Now that we have our data sets opened and converted into lists, we're going to inspect the data and see what types of data it has. To do this, first we define a function which allows us to explore a data set by separating the rows so that they are easier to read, this function takes in 4 inputs, the name of the dataset, the start and end rows for displaying data, and a parameter to count the number of rows and lengths in a data set (without the header data).

In [54]:
def explore_data(dataset, start, end, rows_and_columns=False):
    dataset_slice = dataset[start:end]
    
    for row in dataset_slice:
        print(row)
        print('\n') # adds a new empty line after each row
        
    if rows_and_columns is True:
        print('Number of rows: ', len(dataset))
        print('Number of columns: ', len(dataset[0]))
        
    return

print(ios_header)
print('\n')
explore_data(ios_data, 0, 2, True)
['id', 'track_name', 'size_bytes', 'currency', 'price', 'rating_count_tot', 'rating_count_ver', 'user_rating', 'user_rating_ver', 'ver', 'cont_rating', 'prime_genre', 'sup_devices.num', 'ipadSc_urls.num', 'lang.num', 'vpp_lic']
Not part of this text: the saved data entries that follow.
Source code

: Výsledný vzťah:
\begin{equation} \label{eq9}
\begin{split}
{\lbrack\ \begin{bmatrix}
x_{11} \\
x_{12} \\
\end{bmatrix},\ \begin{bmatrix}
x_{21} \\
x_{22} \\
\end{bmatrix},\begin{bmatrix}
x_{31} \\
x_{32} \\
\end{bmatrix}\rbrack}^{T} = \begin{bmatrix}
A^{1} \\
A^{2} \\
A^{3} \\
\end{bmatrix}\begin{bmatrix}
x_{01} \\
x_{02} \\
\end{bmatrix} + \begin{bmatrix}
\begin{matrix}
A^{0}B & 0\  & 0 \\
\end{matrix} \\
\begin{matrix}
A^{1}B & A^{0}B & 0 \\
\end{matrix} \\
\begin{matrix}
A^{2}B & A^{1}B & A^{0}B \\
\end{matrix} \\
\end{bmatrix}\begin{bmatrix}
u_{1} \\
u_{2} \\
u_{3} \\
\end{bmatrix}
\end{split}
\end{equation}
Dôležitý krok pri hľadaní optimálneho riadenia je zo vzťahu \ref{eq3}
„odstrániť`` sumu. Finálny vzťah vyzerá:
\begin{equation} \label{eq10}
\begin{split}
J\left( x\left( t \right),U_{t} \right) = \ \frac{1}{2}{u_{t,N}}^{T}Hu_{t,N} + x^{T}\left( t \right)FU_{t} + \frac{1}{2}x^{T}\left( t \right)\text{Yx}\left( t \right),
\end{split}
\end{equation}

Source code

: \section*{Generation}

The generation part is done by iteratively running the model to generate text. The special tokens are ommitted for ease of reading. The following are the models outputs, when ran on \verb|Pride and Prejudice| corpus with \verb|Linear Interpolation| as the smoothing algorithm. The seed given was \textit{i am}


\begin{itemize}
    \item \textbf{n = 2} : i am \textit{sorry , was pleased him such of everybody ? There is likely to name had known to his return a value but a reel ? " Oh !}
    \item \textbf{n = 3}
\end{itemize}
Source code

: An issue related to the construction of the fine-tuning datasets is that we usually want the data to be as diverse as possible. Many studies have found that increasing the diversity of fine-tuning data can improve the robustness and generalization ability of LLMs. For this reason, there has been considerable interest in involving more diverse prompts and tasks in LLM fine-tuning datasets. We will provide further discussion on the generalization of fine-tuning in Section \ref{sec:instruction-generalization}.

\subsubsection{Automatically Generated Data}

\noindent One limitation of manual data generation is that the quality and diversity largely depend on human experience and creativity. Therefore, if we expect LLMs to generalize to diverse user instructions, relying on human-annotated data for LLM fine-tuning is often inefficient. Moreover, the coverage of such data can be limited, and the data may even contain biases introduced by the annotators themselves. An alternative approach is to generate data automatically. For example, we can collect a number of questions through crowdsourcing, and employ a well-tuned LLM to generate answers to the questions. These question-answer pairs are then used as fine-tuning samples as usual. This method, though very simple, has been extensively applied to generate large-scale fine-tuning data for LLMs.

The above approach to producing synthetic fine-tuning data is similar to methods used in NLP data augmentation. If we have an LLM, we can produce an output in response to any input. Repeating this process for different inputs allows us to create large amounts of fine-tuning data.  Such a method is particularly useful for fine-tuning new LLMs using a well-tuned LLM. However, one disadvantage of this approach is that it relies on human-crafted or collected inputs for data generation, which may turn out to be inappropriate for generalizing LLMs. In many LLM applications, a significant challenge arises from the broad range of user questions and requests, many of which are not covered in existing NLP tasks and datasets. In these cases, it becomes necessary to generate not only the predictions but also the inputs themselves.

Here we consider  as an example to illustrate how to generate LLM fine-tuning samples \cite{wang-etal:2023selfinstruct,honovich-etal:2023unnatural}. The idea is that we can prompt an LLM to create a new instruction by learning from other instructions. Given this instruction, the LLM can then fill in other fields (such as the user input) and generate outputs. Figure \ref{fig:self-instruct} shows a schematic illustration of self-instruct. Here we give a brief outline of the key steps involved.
['284882215', 'Facebook', '389879808', 'USD', '0.0', '2974676', '212', '3.5', '3.5', '95.0', '4+', 'Social Networking', '37', '1', '29', '1']


['389801252', 'Instagram', '113954816', 'USD', '0.0', '2161558', '1289', '4.5', '4.0', '10.23', '12+', 'Photo & Video', '37', '0', '29', '1']


Number of rows:  7197
Number of columns:  16

Analyzing the data from the iOS store, we see that there are a total of 7,197 different apps, and 16 different columns, out of these columns we might be able to use "track_name," "currency," "price," "ratingcounttot," "ratingcountver," and "prime_genre" for our analysis. For more details on what these columns actually mean, you may click here

In [55]:
print(android_header)
print('\n')
explore_data(android_data, 0, 2, True)
['App', 'Category', 'Rating', 'Reviews', 'Size', 'Installs', 'Type', 'Price', 'Content Rating', 'Genres', 'Last Updated', 'Current Ver', 'Android Ver']
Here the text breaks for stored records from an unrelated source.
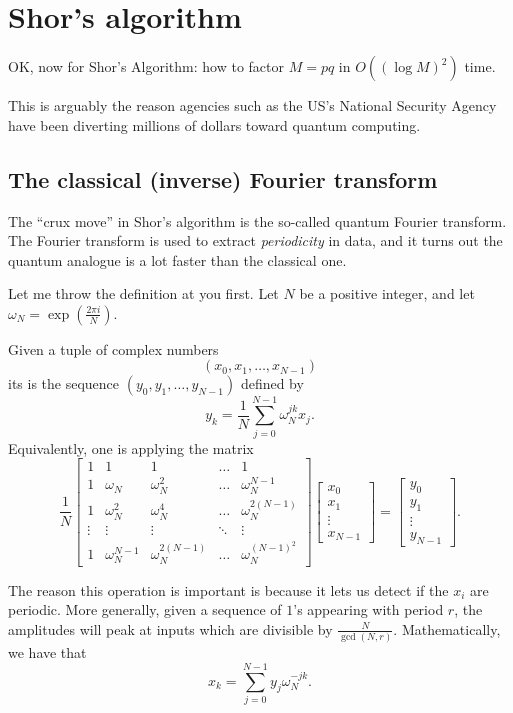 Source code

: \chapter{Shor's algorithm}
\label{ch:shors_algorithm}
OK, now for Shor's Algorithm:
how to factor $M = pq$ in $O\left( (\log M)^2 \right)$ time.

This is arguably the reason agencies such as the US's National
Security Agency have been diverting millions of dollars toward
quantum computing.

\section{The classical (inverse) Fourier transform}
The ``crux move'' in Shor's algorithm is the so-called
quantum Fourier transform.
The Fourier transform is used to extract \emph{periodicity} in data,
and it turns out the quantum analogue is a lot faster than the classical one.

Let me throw the definition at you first.
Let $N$ be a positive integer, and let $\omega_N = \exp\left( \frac{2\pi i}{N} \right)$.
\begin{definition}
	Given a tuple of complex numbers
	\[ \left( x_0, x_1, \dots, x_{N-1} \right) \]
	its  is
	the sequence $(y_0, y_1, \dots, y_{N-1})$ defined by
	\[ y_k = \frac1N \sum_{j=0}^{N-1} \omega_N^{jk} x_j. \]
	Equivalently, one is applying the matrix
	\[
		\frac 1N
		\begin{bmatrix}
			1 & 1 & 1 & \dots & 1 \\
			1 & \omega_N & \omega_N^2 & \dots & \omega_N^{N-1} \\
			1 & \omega_N^2 & \omega_N^4 & \dots & \omega_N^{2(N-1)} \\
			\vdots & \vdots & \vdots & \ddots & \vdots \\
			1 & \omega_N^{N-1} & \omega_N^{2(N-1)} & \dots & \omega_N^{(N-1)^2}
		\end{bmatrix}
		\begin{bmatrix} x_0 \\ x_1 \\ \vdots \\ x_{N-1} \end{bmatrix}
		=
		\begin{bmatrix} y_0 \\ y_1 \\ \vdots \\ y_{N-1} \end{bmatrix}.
	\]
\end{definition}
The reason this operation is important is because it lets
us detect if the $x_i$ are periodic.
More generally, given a sequence of $1$'s appearing with period $r$,
the amplitudes will peak at inputs which are divisible by $\frac{N}{\gcd(N,r)}$.
Mathematically, we have that
\[
	x_k = \sum_{j=0}^{N-1} y_j \omega_N^{-jk}.
\]

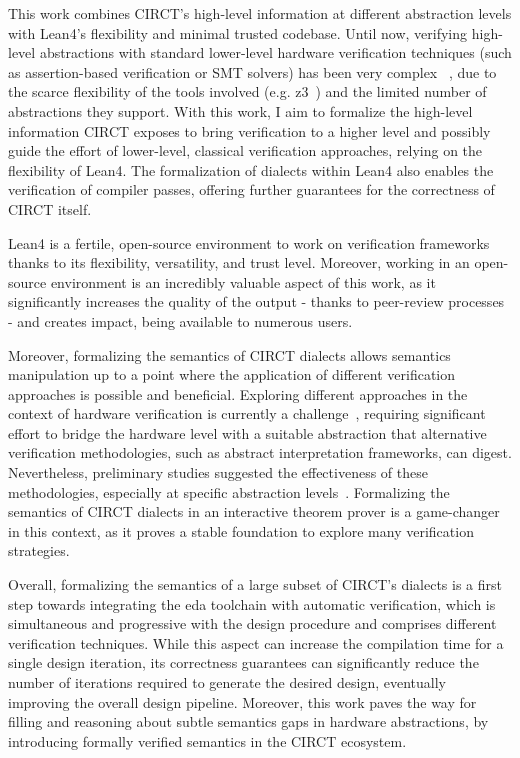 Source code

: \documentclass[sigconf,authorversion,nonacm, 11pt]{acmart}
\begin{document}
This work combines CIRCT's high-level information at different abstraction levels with Lean4's flexibility and minimal trusted codebase. 
Until now, verifying high-level abstractions with standard lower-level hardware verification techniques (such as assertion-based verification or SMT solvers) has been very complex ~\cite{symbiyosys, witharana2022survey}, due to the scarce flexibility of the tools involved (e.g. z3~\cite{de2008z3}) and the limited number of abstractions they support. 
With this work, I aim to formalize the high-level information CIRCT exposes to bring verification to a higher level and possibly guide the effort of lower-level, classical verification approaches, relying on the flexibility of Lean4.
The formalization of dialects within Lean4 also enables the verification of compiler passes, offering further guarantees for the correctness of CIRCT itself. 

Lean4 is a fertile, open-source environment to work on verification frameworks thanks to its flexibility, versatility, and trust level. 
Moreover, working in an open-source environment is an incredibly valuable aspect of this work, as it significantly increases the quality of the output - thanks to peer-review processes - and creates impact, being available to numerous users.  

Moreover, formalizing the semantics of CIRCT dialects allows semantics manipulation up to a point where the application of different verification approaches is possible and beneficial. 
Exploring different approaches in the context of hardware verification is currently a challenge~\cite{mukherjee2015hardware, malik2008hardware}, requiring significant effort to bridge the hardware level with a suitable abstraction that alternative verification methodologies, such as abstract interpretation frameworks, can digest. 
Nevertheless, preliminary studies suggested the effectiveness of these methodologies, especially at specific abstraction levels~\cite{bernstein2021semantics}. 
Formalizing the semantics of CIRCT dialects in an interactive theorem prover is a game-changer in this context, as it proves a stable foundation to explore many verification strategies.

Overall, formalizing the semantics of a large subset of CIRCT's dialects is a first step towards integrating the \ac{eda} toolchain with automatic verification, which is simultaneous and progressive with the design procedure and comprises different verification techniques. 
While this aspect can increase the compilation time for a single design iteration, its correctness guarantees can significantly reduce the number of iterations required to generate the desired design, eventually improving the overall design pipeline.
Moreover, this work paves the way for filling and reasoning about subtle semantics gaps in hardware abstractions, by introducing formally verified semantics in the CIRCT ecosystem.
\end{document}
['Photo Editor & Candy Camera & Grid & ScrapBook', 'ART_AND_DESIGN', '4.1', '159', '19M', '10,000+', 'Free', '0', 'Everyone', 'Art & Design', 'January 7, 2018', '1.0.0', '4.0.3 and up']
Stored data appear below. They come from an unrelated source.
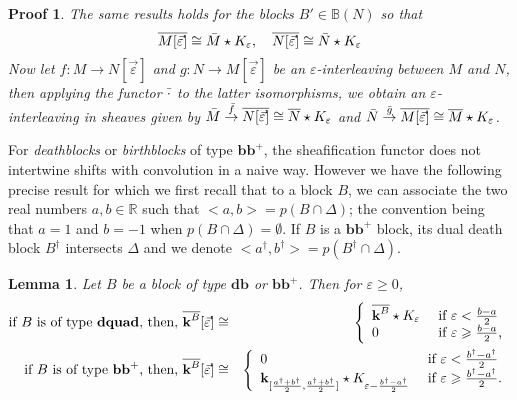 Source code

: \documentclass[a4paper, english, 11pt]{article}
\newcommand{\kk}[0]{\textbf{k}}
\newcommand{\0}{\vec{0}}
\newcommand{\R}[0]{\mathbb{R}}
\newtheorem*{pf}{Proof} }
\newtheorem{lem}[prop]{Lemma}
\begin{document}
\begin{pf}
 \smallskip
 
 The same results holds for  the blocks $B'\in 
 \mathbb{B}(N)$ so that 
 $$\overline{M [\vec{\varepsilon}]} \cong \Bar{M}\star K_{\varepsilon}, \quad  \overline{N [\vec{\varepsilon}]} \cong \Bar{N}\star K_{\varepsilon}$$
 Now let $f: M\to N[\vec{\varepsilon}]$ and $g: N\to M[\vec{\varepsilon}]$ be an $\varepsilon$-interleaving between $M$ and $N$, then applying the functor $\Bar{\cdot}$ to the latter isomorphisms, we obtain  an $\varepsilon$-interleaving in sheaves given by  
 $ \Bar{M}\stackrel{\Bar{f}}\to \overline{N[\vec{\varepsilon}]}\cong \overline{N}\star K_\varepsilon$ 
 and $\Bar{N}\stackrel{\Bar{g}}\to \overline{M[\vec{\varepsilon}]}\cong \overline{M}\star K_{\varepsilon}$.
\end{pf}

For \emph{deathblocks} or \emph{birthblocks} of type $\textbf{bb}^{+}$, the sheafification functor does not intertwine shifts with convolution in a naive way. 
However we have the following precise result for which we first 
recall that to a block $B$, we can associate the two real numbers $a,b\in \R$ such that $<a,b> = p(B\cap \Delta)$;  the convention being that $a=1$ and $b=-1$ when $ p(B\cap \Delta) = \emptyset$. 
If $B$ is a $\textbf{bb}^{+}$ block, its dual death block $B^\dagger$ intersects $\Delta$ and we denote $<a^\dagger,b^\dagger> = p(B^\dagger \cap \Delta)$.
\begin{lem}\label{L:Barondeathblocks}Let $B$ be a block of type $\textbf{db}$ or $\textbf{bb}^{+}$.  Then for $\varepsilon \geq 0$,
 \begin{eqnarray}
 \text{if $B$ is of type \textbf{dquad}, then, } \overline{\kk^{B}}[\vec{\varepsilon}] 
 & \cong & \left\{ \begin{array}{ll}  \overline{\kk^{B}}\star K_{\varepsilon} & \mbox{ if $\varepsilon< \frac{b-a}{2}$}\\
 0 & \mbox{ if $\varepsilon \geqslant \frac{b-a}{2}$,} \end{array}                                                                                                                          \right .  \label{eq:Barofdb}\\
 \text{if $B$ is of type $\textbf{bb}^{+}$, then, }\overline{\kk^{B}}[\vec{\varepsilon}] 
 & \cong &   \left\{ \begin{array}{ll}  0 & \mbox{ if $\varepsilon< \frac{b^\dagger-a^\dagger}{2}$}\\
 \kk_{[\frac{a^\dagger+b^\dagger}{2}, \frac{a^\dagger+b^\dagger}{2}]}\star K_{\varepsilon -\frac{b^\dagger -a^\dagger}{2}} & \mbox{ if $\varepsilon \geqslant \frac{b^\dagger-a^\dagger}{2}$.} \end{array}                                                                                                                          \right .  \label{eq:Barofbb+}
 \end{eqnarray}
\end{lem}
\end{document}
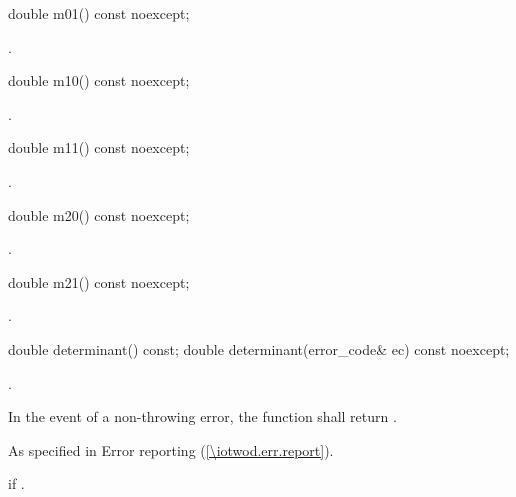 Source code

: \begin{itemdecl}
	double m01() const noexcept;
\end{itemdecl}
\begin{itemdescr}
	\pnum
	\returns
	.
\end{itemdescr}

\begin{itemdecl}
	double m10() const noexcept;
\end{itemdecl}
\begin{itemdescr}
	\pnum
	\returns
	.
\end{itemdescr}

\begin{itemdecl}
	double m11() const noexcept;
\end{itemdecl}
\begin{itemdescr}
	\pnum
	\returns
	.
\end{itemdescr}

\begin{itemdecl}
	double m20() const noexcept;
\end{itemdecl}
\begin{itemdescr}
	\pnum
	\returns
	.
\end{itemdescr}

\begin{itemdecl}
	double m21() const noexcept;
\end{itemdecl}
\begin{itemdescr}
	\pnum
	\returns
	.
\end{itemdescr}

\begin{itemdecl}
double determinant() const;
double determinant(error_code& ec) const noexcept;
\end{itemdecl}
\begin{itemdescr}
	\pnum
	\returns
	.
	
	\pnum
	In the event of a non-throwing error, the function shall return .

	\pnum
	\throws
	As specified in Error reporting (\ref{\iotwod.err.report}).

	\pnum
	\errors
	 if .
\end{itemdescr}

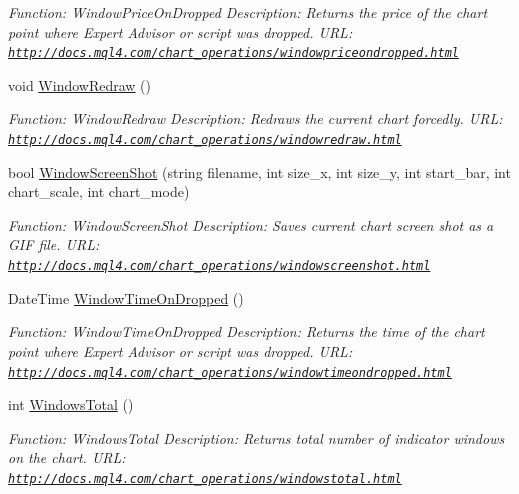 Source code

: \begin{DoxyCompactItemize}
\begin{DoxyCompactList}\small\item\em Function\+: Window\+Price\+On\+Dropped Description\+: Returns the price of the chart point where Expert Advisor or script was dropped. U\+RL\+: \href{http://docs.mql4.com/chart_operations/windowpriceondropped.html}{\tt http\+://docs.\+mql4.\+com/chart\+\_\+operations/windowpriceondropped.\+html} \end{DoxyCompactList}\item 
void \hyperlink{class_m_q_l4_c_sharp_1_1_base_1_1_m_q_l_base_a19a9633c3ebd59dd8c7e4ab98607059d}{Window\+Redraw} ()
\begin{DoxyCompactList}\small\item\em Function\+: Window\+Redraw Description\+: Redraws the current chart forcedly. U\+RL\+: \href{http://docs.mql4.com/chart_operations/windowredraw.html}{\tt http\+://docs.\+mql4.\+com/chart\+\_\+operations/windowredraw.\+html} \end{DoxyCompactList}\item 
bool \hyperlink{class_m_q_l4_c_sharp_1_1_base_1_1_m_q_l_base_a82a4afc1317b32a3495eead5840d1fed}{Window\+Screen\+Shot} (string filename, int size\+\_\+x, int size\+\_\+y, int start\+\_\+bar, int chart\+\_\+scale, int chart\+\_\+mode)
\begin{DoxyCompactList}\small\item\em Function\+: Window\+Screen\+Shot Description\+: Saves current chart screen shot as a G\+IF file. U\+RL\+: \href{http://docs.mql4.com/chart_operations/windowscreenshot.html}{\tt http\+://docs.\+mql4.\+com/chart\+\_\+operations/windowscreenshot.\+html} \end{DoxyCompactList}\item 
Date\+Time \hyperlink{class_m_q_l4_c_sharp_1_1_base_1_1_m_q_l_base_a28b660fd45998a1e6cfeaec2caa5f67a}{Window\+Time\+On\+Dropped} ()
\begin{DoxyCompactList}\small\item\em Function\+: Window\+Time\+On\+Dropped Description\+: Returns the time of the chart point where Expert Advisor or script was dropped. U\+RL\+: \href{http://docs.mql4.com/chart_operations/windowtimeondropped.html}{\tt http\+://docs.\+mql4.\+com/chart\+\_\+operations/windowtimeondropped.\+html} \end{DoxyCompactList}\item 
int \hyperlink{class_m_q_l4_c_sharp_1_1_base_1_1_m_q_l_base_a20999e4055161184647e3571f7df30a2}{Windows\+Total} ()
\begin{DoxyCompactList}\small\item\em Function\+: Windows\+Total Description\+: Returns total number of indicator windows on the chart. U\+RL\+: \href{http://docs.mql4.com/chart_operations/windowstotal.html}{\tt http\+://docs.\+mql4.\+com/chart\+\_\+operations/windowstotal.\+html} \end{DoxyCompactList}\item 

\end{DoxyCompactItemize}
['Coloring book moana', 'ART_AND_DESIGN', '3.9', '967', '14M', '500,000+', 'Free', '0', 'Everyone', 'Art & Design;Pretend Play', 'January 15, 2018', '2.0.0', '4.0.3 and up']


Number of rows:  10841
Number of columns:  13

Analyzing the data from the Google Play store, we see that there are a total of 10,841 apps and 13 columns, out of which the following seem interesting: "App," "Category," "Reviews," "Installs," "Type," "Price," and "Genres."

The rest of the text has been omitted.